- PROBLEM: Everything from the line holding "#### exact-test-for Li-3-23-2017.R" through the final line of the entries below is to be duplicated exactly, and nothing outside that span.
══ EXCERPTED DATA ══
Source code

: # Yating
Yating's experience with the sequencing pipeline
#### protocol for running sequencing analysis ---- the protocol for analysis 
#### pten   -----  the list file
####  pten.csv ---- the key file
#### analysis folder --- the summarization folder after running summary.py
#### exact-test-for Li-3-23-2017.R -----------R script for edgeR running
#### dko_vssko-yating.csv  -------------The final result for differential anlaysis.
═══
- REPLY:
#### exact-test-for Li-3-23-2017.R -----------R script for edgeR running
#### dko_vssko-yating.csv  -------------The final result for differential anlaysis.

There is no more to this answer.